Hey!Say!JUMP Fanfiction
(Indonesia)
Title : SILENCE
Diadaptasi dari dorama Taiwan dengan judul yang
sama
Author : Rin Fujiyama
Genre : Romance, Family, Angst
Rating
: General
Cast :
Yamada Ryosuke as Yamada
Ryosuke
Arioka Daiki as Arioka
Daiki
Nakajima Yuto as
Nakajima Yuto
Chinen Yuri as Chinen
Yuri
Takaki Yuya as Yamada
Yuya
Yabu Kota as Yabu Kouta
Inoo Kei as Arioka Kei
Okamoto Keito as Okamoto
Keito
Yaotome Hikaru as
Yaotome Hikaru
Matsumoto Ainami (OC)
Ohno Natsumi (OC)
Kato Rubi as Yamada Rubi
Honda Sakura (OC)
Chinen Irumi (OC)
Others…
Happy Reading…
*********************
Chapter sebelumnya :
Mata Ainapun segera mendongak, memandangi oknum
yang masih menginjak kartu yang hendak diambilnya itu.
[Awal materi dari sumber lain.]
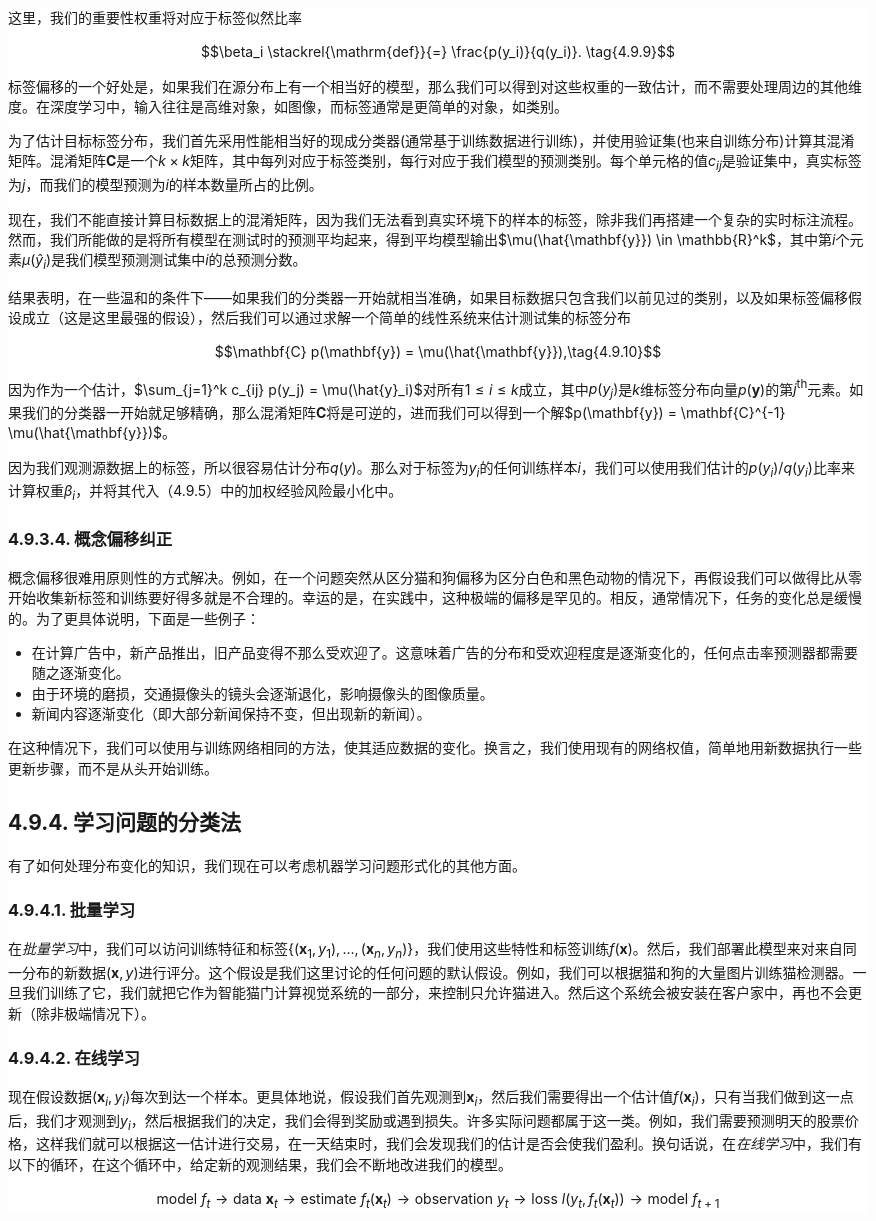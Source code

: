 这里，我们的重要性权重将对应于标签似然比率

$$\beta_i \stackrel{\mathrm{def}}{=} \frac{p(y_i)}{q(y_i)}. \tag{4.9.9}$$

标签偏移的一个好处是，如果我们在源分布上有一个相当好的模型，那么我们可以得到对这些权重的一致估计，而不需要处理周边的其他维度。在深度学习中，输入往往是高维对象，如图像，而标签通常是更简单的对象，如类别。

为了估计目标标签分布，我们首先采用性能相当好的现成分类器(通常基于训练数据进行训练)，并使用验证集(也来自训练分布)计算其混淆矩阵。混淆矩阵$\mathbf{C}$是一个$k \times k$矩阵，其中每列对应于标签类别，每行对应于我们模型的预测类别。每个单元格的值$c_{ij}$是验证集中，真实标签为$j$，而我们的模型预测为$i$的样本数量所占的比例。

现在，我们不能直接计算目标数据上的混淆矩阵，因为我们无法看到真实环境下的样本的标签，除非我们再搭建一个复杂的实时标注流程。然而，我们所能做的是将所有模型在测试时的预测平均起来，得到平均模型输出$\mu(\hat{\mathbf{y}}) \in \mathbb{R}^k$，其中第$i$个元素$\mu(\hat{y}_i)$是我们模型预测测试集中$i$的总预测分数。

结果表明，在一些温和的条件下——如果我们的分类器一开始就相当准确，如果目标数据只包含我们以前见过的类别，以及如果标签偏移假设成立（这是这里最强的假设），然后我们可以通过求解一个简单的线性系统来估计测试集的标签分布

$$\mathbf{C} p(\mathbf{y}) = \mu(\hat{\mathbf{y}}),\tag{4.9.10}$$

因为作为一个估计，$\sum_{j=1}^k c_{ij} p(y_j) = \mu(\hat{y}_i)$对所有$1 \leq i \leq k$成立，其中$p(y_j)$是$k$维标签分布向量$p(\mathbf{y})$的第$j^\mathrm{th}$元素。如果我们的分类器一开始就足够精确，那么混淆矩阵$\mathbf{C}$将是可逆的，进而我们可以得到一个解$p(\mathbf{y}) = \mathbf{C}^{-1} \mu(\hat{\mathbf{y}})$。

因为我们观测源数据上的标签，所以很容易估计分布$q(y)$。那么对于标签为$y_i$的任何训练样本$i$，我们可以使用我们估计的$p(y_i)/q(y_i)$比率来计算权重$\beta_i$，并将其代入（4.9.5）中的加权经验风险最小化中。

### 4.9.3.4. 概念偏移纠正

概念偏移很难用原则性的方式解决。例如，在一个问题突然从区分猫和狗偏移为区分白色和黑色动物的情况下，再假设我们可以做得比从零开始收集新标签和训练要好得多就是不合理的。幸运的是，在实践中，这种极端的偏移是罕见的。相反，通常情况下，任务的变化总是缓慢的。为了更具体说明，下面是一些例子：

* 在计算广告中，新产品推出，旧产品变得不那么受欢迎了。这意味着广告的分布和受欢迎程度是逐渐变化的，任何点击率预测器都需要随之逐渐变化。
* 由于环境的磨损，交通摄像头的镜头会逐渐退化，影响摄像头的图像质量。
* 新闻内容逐渐变化（即大部分新闻保持不变，但出现新的新闻）。

在这种情况下，我们可以使用与训练网络相同的方法，使其适应数据的变化。换言之，我们使用现有的网络权值，简单地用新数据执行一些更新步骤，而不是从头开始训练。

## 4.9.4. 学习问题的分类法

有了如何处理分布变化的知识，我们现在可以考虑机器学习问题形式化的其他方面。

### 4.9.4.1. 批量学习

在*批量学习*中，我们可以访问训练特征和标签$\{(\mathbf{x}_1, y_1), \ldots, (\mathbf{x}_n, y_n)\}$，我们使用这些特性和标签训练$f(\mathbf{x})$。然后，我们部署此模型来对来自同一分布的新数据$(\mathbf{x}, y)$进行评分。这个假设是我们这里讨论的任何问题的默认假设。例如，我们可以根据猫和狗的大量图片训练猫检测器。一旦我们训练了它，我们就把它作为智能猫门计算视觉系统的一部分，来控制只允许猫进入。然后这个系统会被安装在客户家中，再也不会更新（除非极端情况下）。

### 4.9.4.2. 在线学习

现在假设数据$(\mathbf{x}_i, y_i)$每次到达一个样本。更具体地说，假设我们首先观测到$\mathbf{x}_i$，然后我们需要得出一个估计值$f(\mathbf{x}_i)$，只有当我们做到这一点后，我们才观测到$y_i$，然后根据我们的决定，我们会得到奖励或遇到损失。许多实际问题都属于这一类。例如，我们需要预测明天的股票价格，这样我们就可以根据这一估计进行交易，在一天结束时，我们会发现我们的估计是否会使我们盈利。换句话说，在*在线学习*中，我们有以下的循环，在这个循环中，给定新的观测结果，我们会不断地改进我们的模型。

$$
\mathrm{model} ~ f_t \longrightarrow
\mathrm{data} ~ \mathbf{x}_t \longrightarrow
\mathrm{estimate} ~ f_t(\mathbf{x}_t) \longrightarrow
\mathrm{observation} ~ y_t \longrightarrow
\mathrm{loss} ~ l(y_t, f_t(\mathbf{x}_t)) \longrightarrow
\mathrm{model} ~ f_{t+1}
\tag{4.9.11}
$$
Mata mereka saling bertemu…
Keduanya saling menatap cukup lama. Merasakan ada
suatu ikatan dan hal yang begitu familiar ketika pandangan mereka saling
bertemu tadi.
Matsumoto Ainami…
Ia tak tau bahwa orang yang dihadapannya itu tak
lain adalah Yamada Ryosuke – orang dari planet Mars – Martiannya…
*********************
Chapter 04 = No second chance
*********************
Pemuda itu mengambil kartu yang tadi diinjaknya
dan memberikannya pada Aina yang masih terlihat melamunkan sesuatu.
Tanpa berkata apapun…
Si pemuda yang tak lain adalah Ryosuke itupun
berlalu, dan memasuki perusahaan tersebut.
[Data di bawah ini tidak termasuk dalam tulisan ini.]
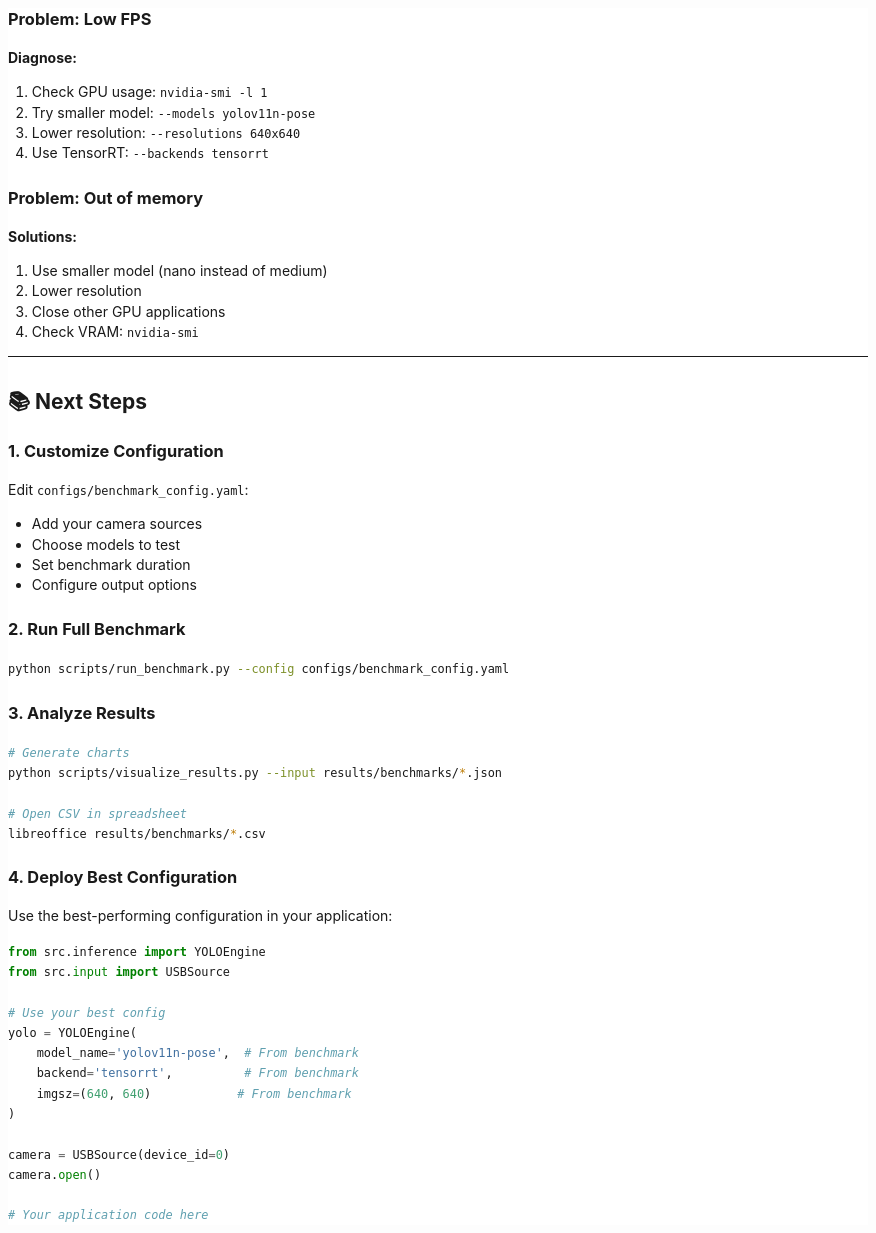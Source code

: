 ### Problem: Low FPS

**Diagnose:**
1. Check GPU usage: `nvidia-smi -l 1`
2. Try smaller model: `--models yolov11n-pose`
3. Lower resolution: `--resolutions 640x640`
4. Use TensorRT: `--backends tensorrt`

### Problem: Out of memory

**Solutions:**
1. Use smaller model (nano instead of medium)
2. Lower resolution
3. Close other GPU applications
4. Check VRAM: `nvidia-smi`

---

## 📚 Next Steps

### 1. Customize Configuration

Edit `configs/benchmark_config.yaml`:
- Add your camera sources
- Choose models to test
- Set benchmark duration
- Configure output options

### 2. Run Full Benchmark

```bash
python scripts/run_benchmark.py --config configs/benchmark_config.yaml
```

### 3. Analyze Results

```bash
# Generate charts
python scripts/visualize_results.py --input results/benchmarks/*.json

# Open CSV in spreadsheet
libreoffice results/benchmarks/*.csv
```

### 4. Deploy Best Configuration

Use the best-performing configuration in your application:

```python
from src.inference import YOLOEngine
from src.input import USBSource

# Use your best config
yolo = YOLOEngine(
    model_name='yolov11n-pose',  # From benchmark
    backend='tensorrt',          # From benchmark
    imgsz=(640, 640)            # From benchmark
)

camera = USBSource(device_id=0)
camera.open()

# Your application code here
```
“Ah, syukurlah kau membawanya…”
Kei terlihat baru saja kembali keluar dari gedung
itu. “Tanpa kartu ini, aku tak akan bisa absen pagi…” kata pria itu sebelum
akhirnya kembali ke dalam setelah sempat mengelus ringan rambut panjang Aina.
==============
==============
Pagi itu adalah rapat perdana bagi seorang Yamada
Ryosuke.
Entah seperti apa ia dibesarkan, pemuda itu
terlihat begitu dingin – tanpa ekspresi – dan seakan siap menendang siapapun
yang tidak sepaham dengannya – menendang keluar dari perusahaan yang kini
segala kekuasaan ada di tangannya.
Semua kepala bagian di ruangan itu yang tadinya
masih santai dengan segala aktivitasnya masing-masing, dengan segera langsung
duduk serius melihat Ryosuke memasuki ruangan rapat.
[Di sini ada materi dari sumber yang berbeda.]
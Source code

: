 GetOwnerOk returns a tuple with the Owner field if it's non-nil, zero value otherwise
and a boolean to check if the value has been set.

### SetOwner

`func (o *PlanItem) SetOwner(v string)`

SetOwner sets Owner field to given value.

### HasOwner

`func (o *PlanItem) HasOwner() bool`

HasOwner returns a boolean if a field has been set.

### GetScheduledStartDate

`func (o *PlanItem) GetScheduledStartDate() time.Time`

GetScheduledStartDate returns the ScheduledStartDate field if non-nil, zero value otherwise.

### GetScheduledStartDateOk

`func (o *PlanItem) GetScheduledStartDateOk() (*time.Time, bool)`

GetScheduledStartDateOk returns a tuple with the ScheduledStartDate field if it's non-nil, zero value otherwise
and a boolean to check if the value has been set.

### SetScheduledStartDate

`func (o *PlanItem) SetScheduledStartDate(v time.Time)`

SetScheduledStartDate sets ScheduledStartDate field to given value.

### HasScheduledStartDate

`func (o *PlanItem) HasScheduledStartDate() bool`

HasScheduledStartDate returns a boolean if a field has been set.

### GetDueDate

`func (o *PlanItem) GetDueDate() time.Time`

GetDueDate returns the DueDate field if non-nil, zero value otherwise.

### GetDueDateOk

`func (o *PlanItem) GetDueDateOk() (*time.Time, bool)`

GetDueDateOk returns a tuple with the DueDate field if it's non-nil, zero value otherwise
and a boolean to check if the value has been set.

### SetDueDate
Pemuda itu berjalan perlahan menuju jendela di
belakang kursinya – membuat manusia-manusia lain di ruangan itu tak paham apa
gerangan yang hendak dilakukan direktur muda tersebut.
Disentuhnya jendela itu…
Ada debu yang melekat di tangannya kini.
“Pecat pegawai kebersihan yang dipekerjakan
sekarang dan ganti dengan pegawai baru,” itulah komentar dingin yang mengalir
dari dua sisi bibir Ryosuke memandangi debu di jemarinya.
Pemuda 24 tahun itu kembali berbicara, “Tanggung jawabku
adalah untuk menambah kejayaan perusahaan ini. Jadi, langkah pertama yang akan
aku lakukan adalah memecat pegawai-pegawai yang tidak produktif bagi perusahaan
ini.”
==============
==============
Sementara itu di tempat lain, terlihat Aina tengah
kesal menunggu Daiki yang tak kunjung datang untuk membantunya berjualan.
“Jeng… jeng…,” tiba-tiba pemuda yang dari tadi
ditunggunya itu datang dengan membawakannya sebuah handphone.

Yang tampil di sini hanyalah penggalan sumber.